OpenSignal: The larger your phone display, the more data you consume

by: Andrew GrushMarch 26, 2013


A new report from network research firm OpenSignal suggests that for every square inch of screen real-estate, an extra 75MB of data is downloaded over a cellular connection and 288MB more per square each is downloaded through Wi-Fi. In short: size does matter.

This latest data comes to OpenSignal through information it obtained from its Android app. OpenSignal reports a total of 9,962 distinct Android devices were used to come up with the above data consumption results.

“While this may seem like a limitation, the vast fragmentation of Android devices gave us a very broad scope for examining the impact of screen size on user behaviour,” says a rep from OpenSignal. “In order to be included the individual device-user had to have accessed both cellular and Wi-Fi data on the same day. For similar reasons we restricted our data to areas with a high level of Wi-Fi penetration in order to ensure that users had both available to them in order to make a fair comparison.”

Basically, the report shows that when on-the-go, folks use larger-sized Android devices about the same way as they do smaller phones. The real difference is how they use them when they are at home, or at places that offer free Wi-Fi. While this is certainly an interesting correlation, can’t say that it is too surprising.

The bigger the device, the more likely we are to use it as our primary gateway to the Internet. Looking up those cat videos and uploading pictures of your food just isn’t the same on a tiny display. As larger-display phones like the Samsung Galaxy Note 2, HTC One and Galaxy S4 become more commonplace, the more we will see these phones take over for tablets, laptops, desktops and even televisions.

So why didn’t this same massive jump happen for those with bigger-screen phones using cellular data? There are probably several reasons. First, many of us have limited data and are cautious about how much we use. Second, our time is limited when are on the move, meaning most of the things we are looking up are quick bits of information like where a restaurant is located or your current bank account balance.

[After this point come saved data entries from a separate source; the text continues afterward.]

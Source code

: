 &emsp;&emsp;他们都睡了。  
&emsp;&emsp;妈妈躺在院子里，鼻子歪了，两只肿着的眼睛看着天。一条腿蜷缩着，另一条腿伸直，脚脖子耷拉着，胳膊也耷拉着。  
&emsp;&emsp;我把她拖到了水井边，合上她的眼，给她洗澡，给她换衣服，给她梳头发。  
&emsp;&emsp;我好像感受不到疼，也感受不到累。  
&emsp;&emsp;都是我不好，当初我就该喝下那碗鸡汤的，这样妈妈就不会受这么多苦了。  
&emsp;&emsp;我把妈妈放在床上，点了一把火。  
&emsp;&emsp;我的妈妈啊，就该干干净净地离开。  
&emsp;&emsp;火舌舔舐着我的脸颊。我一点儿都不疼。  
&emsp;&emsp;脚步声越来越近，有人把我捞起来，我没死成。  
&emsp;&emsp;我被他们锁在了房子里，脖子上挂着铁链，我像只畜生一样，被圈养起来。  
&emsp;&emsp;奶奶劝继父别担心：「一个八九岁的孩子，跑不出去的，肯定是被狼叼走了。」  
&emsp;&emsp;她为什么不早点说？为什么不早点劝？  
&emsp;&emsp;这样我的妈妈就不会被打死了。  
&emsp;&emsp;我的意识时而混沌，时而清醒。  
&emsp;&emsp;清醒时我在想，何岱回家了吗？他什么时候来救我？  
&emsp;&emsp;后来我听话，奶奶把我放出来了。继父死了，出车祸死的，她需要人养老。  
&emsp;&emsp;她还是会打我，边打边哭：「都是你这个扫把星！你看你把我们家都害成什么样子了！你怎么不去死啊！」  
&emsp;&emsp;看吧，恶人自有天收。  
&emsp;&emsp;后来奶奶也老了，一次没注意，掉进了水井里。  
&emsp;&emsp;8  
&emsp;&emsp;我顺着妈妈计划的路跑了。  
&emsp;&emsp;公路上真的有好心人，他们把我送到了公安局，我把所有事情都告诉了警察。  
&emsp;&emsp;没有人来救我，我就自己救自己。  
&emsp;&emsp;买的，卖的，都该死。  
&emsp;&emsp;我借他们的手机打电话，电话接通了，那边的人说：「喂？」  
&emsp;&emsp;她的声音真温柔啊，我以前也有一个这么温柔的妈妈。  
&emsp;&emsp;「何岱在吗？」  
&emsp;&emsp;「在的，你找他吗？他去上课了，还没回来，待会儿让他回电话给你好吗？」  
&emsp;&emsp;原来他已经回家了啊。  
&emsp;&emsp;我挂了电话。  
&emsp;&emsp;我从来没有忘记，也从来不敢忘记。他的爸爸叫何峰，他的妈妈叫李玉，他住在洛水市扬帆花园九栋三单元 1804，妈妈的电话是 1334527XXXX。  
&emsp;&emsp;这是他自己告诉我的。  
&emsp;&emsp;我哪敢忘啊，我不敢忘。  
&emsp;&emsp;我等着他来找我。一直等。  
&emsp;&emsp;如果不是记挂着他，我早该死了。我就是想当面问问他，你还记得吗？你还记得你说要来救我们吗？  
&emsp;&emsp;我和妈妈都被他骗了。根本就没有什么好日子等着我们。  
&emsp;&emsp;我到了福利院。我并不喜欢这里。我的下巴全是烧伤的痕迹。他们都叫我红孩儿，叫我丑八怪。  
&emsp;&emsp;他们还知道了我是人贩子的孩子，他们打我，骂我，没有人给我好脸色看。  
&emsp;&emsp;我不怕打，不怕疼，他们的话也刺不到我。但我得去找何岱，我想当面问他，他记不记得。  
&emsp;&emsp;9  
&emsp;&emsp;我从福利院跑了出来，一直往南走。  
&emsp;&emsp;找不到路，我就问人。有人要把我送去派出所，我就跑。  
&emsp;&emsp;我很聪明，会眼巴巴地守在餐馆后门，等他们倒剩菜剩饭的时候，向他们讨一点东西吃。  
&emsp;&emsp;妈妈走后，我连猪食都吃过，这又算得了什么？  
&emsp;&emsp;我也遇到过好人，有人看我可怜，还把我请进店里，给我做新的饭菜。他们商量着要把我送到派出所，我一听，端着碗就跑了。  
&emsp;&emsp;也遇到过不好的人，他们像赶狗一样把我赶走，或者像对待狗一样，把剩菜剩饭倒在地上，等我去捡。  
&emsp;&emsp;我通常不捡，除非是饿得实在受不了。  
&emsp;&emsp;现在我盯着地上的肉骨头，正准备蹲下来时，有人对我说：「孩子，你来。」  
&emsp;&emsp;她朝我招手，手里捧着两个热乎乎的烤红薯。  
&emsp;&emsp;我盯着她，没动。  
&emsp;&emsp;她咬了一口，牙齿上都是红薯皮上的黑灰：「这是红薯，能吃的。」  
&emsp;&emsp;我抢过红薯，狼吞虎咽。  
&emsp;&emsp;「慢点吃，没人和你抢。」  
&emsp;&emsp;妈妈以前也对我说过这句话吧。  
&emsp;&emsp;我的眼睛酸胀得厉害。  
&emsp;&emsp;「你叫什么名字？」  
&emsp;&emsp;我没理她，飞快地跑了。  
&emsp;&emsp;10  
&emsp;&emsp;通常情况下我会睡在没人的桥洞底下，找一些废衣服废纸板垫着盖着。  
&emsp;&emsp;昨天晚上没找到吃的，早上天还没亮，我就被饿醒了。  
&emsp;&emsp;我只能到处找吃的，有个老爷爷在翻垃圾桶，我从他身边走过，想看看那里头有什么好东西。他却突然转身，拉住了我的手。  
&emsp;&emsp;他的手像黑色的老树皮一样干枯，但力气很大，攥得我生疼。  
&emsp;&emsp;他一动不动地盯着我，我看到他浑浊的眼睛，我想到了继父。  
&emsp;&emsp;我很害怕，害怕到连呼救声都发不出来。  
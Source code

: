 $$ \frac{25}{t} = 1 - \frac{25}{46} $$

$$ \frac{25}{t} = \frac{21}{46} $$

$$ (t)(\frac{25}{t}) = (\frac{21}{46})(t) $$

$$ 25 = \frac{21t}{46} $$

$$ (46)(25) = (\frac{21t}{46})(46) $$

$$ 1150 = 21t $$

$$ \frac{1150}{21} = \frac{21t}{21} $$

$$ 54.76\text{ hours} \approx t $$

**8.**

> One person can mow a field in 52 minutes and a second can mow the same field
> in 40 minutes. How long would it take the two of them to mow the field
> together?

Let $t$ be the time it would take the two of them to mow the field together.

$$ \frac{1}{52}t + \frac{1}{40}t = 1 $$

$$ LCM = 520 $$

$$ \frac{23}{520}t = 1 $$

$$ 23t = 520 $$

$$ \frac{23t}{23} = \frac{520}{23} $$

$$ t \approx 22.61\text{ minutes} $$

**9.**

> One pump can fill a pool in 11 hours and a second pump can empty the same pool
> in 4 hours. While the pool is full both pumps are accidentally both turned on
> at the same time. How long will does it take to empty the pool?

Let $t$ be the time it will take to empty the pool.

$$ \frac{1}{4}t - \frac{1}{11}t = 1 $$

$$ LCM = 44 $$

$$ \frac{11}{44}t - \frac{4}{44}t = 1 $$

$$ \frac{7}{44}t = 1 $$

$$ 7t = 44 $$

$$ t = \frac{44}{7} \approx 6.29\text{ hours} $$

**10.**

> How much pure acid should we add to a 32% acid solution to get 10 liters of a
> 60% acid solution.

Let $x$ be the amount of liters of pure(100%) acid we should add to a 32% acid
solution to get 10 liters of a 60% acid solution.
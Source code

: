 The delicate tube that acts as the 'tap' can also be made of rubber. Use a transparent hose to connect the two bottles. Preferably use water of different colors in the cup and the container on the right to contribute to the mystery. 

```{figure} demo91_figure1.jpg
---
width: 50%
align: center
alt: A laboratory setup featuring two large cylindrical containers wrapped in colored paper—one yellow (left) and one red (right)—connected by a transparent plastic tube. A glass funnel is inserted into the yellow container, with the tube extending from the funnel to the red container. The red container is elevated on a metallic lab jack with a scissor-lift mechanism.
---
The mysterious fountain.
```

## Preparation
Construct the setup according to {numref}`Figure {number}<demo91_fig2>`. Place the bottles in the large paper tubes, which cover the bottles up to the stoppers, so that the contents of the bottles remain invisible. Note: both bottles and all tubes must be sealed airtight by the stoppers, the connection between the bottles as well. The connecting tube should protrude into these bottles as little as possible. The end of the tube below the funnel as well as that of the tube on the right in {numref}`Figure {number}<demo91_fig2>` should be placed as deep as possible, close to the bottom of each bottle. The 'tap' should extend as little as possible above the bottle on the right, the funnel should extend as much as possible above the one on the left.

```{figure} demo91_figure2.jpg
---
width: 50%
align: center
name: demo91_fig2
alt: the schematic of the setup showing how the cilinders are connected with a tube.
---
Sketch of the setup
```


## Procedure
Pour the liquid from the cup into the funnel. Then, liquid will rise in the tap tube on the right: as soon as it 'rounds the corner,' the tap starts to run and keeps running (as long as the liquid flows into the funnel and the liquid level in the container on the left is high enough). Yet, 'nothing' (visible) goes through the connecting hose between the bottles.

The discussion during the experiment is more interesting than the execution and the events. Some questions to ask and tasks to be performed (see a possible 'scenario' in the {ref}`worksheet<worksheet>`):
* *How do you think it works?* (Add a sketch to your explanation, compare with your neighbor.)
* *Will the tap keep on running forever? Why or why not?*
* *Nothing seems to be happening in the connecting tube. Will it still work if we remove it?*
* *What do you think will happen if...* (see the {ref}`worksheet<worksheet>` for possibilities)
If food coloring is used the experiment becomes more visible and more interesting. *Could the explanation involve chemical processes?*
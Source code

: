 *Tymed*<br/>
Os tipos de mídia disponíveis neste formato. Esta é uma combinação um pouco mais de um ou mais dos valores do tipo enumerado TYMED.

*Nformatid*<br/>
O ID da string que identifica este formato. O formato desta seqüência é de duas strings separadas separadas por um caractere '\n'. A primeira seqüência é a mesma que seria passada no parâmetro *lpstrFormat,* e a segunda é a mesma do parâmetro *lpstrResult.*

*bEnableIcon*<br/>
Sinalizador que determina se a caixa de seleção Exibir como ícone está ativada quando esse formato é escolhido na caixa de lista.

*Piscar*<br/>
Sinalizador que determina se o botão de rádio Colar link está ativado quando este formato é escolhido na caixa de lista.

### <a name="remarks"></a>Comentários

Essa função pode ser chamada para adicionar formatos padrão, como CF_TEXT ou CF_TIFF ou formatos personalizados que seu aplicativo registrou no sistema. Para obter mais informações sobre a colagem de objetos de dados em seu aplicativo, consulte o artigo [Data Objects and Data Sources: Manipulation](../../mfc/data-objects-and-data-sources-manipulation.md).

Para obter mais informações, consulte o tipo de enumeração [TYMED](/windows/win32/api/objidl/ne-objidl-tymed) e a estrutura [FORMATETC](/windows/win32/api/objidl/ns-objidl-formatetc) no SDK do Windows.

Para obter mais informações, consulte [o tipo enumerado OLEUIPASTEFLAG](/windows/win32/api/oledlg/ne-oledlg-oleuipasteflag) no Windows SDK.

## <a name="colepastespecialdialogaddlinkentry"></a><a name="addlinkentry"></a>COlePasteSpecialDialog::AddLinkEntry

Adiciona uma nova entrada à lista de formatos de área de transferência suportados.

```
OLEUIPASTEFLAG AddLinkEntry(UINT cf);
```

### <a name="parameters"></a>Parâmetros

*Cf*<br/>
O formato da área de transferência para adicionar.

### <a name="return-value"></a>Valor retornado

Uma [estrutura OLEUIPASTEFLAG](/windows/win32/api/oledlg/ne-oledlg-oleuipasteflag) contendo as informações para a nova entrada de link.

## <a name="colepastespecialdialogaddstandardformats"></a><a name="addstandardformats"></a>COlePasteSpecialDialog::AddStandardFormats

What do you think of the OpenSignal correlation between screen-size and data usage, does it surprise you?

  • I don’t get how a bigger screen = more data?
    Like if I used my Nexus 4 now and then for a month switch to a Note 2, I can’t see how I would download more data if I used them the same…

    • chris

      I think they mean the bigger the screen the more visual view you have to enjoy content therefore it would be used more for entertainment purposes than a smaller device..

    • Magneira

      Yeah this make no sense, i think what they are trying to say is, more pixels = more data, maybe that would make sense…

    • Benny Chau

      Obviously because you haven’t tried that scenario. I have, and I am using more data, even from S3 to Note 2, simply because I am using less desktop/laptop for news and browsing. That’s not hard to understand.

  • RarestName

    I’ve used up 10GB+ of 3G data on my 4S before :/

  • asffajdhd

    the reason for this is bc the top android devices have big screens. Anyways on another note, whats the deal with the super enlarged gs4, that honestly makes it look really bad, so Andrew’s a gs4 hater maybe?

    • NicholasMicallef

      yeah, GS4 is pretty much equal to GSIII in terms of size (slightly smaller actually)

    • icyrock1

      From a quick look, I thought it was the Note II for at first. Huh, that does seem odd.

  • olbp


    Doesn’t hold for me, at least. On my Note 2 I managed to get to 2GB the first month, downloading apps, etc.

    After that, I seldom get above 1/2 GB. Don’t download much but books, any more.

    I suspect that there are a lot of movie watchers who don’t have much else to do.



    dont matter to me im on sprint unlimited data

  • BS! This study funded by the folks with size envy at Apple.

  • AndroidBrian

    This seems like a bs way for carriers to claim your using more data. It looks like future plans will all be unlimited mins and txts, and Data will be the primary charge and deciding factor of how much your plan will cost monthly. T-mobile is already doing it that way.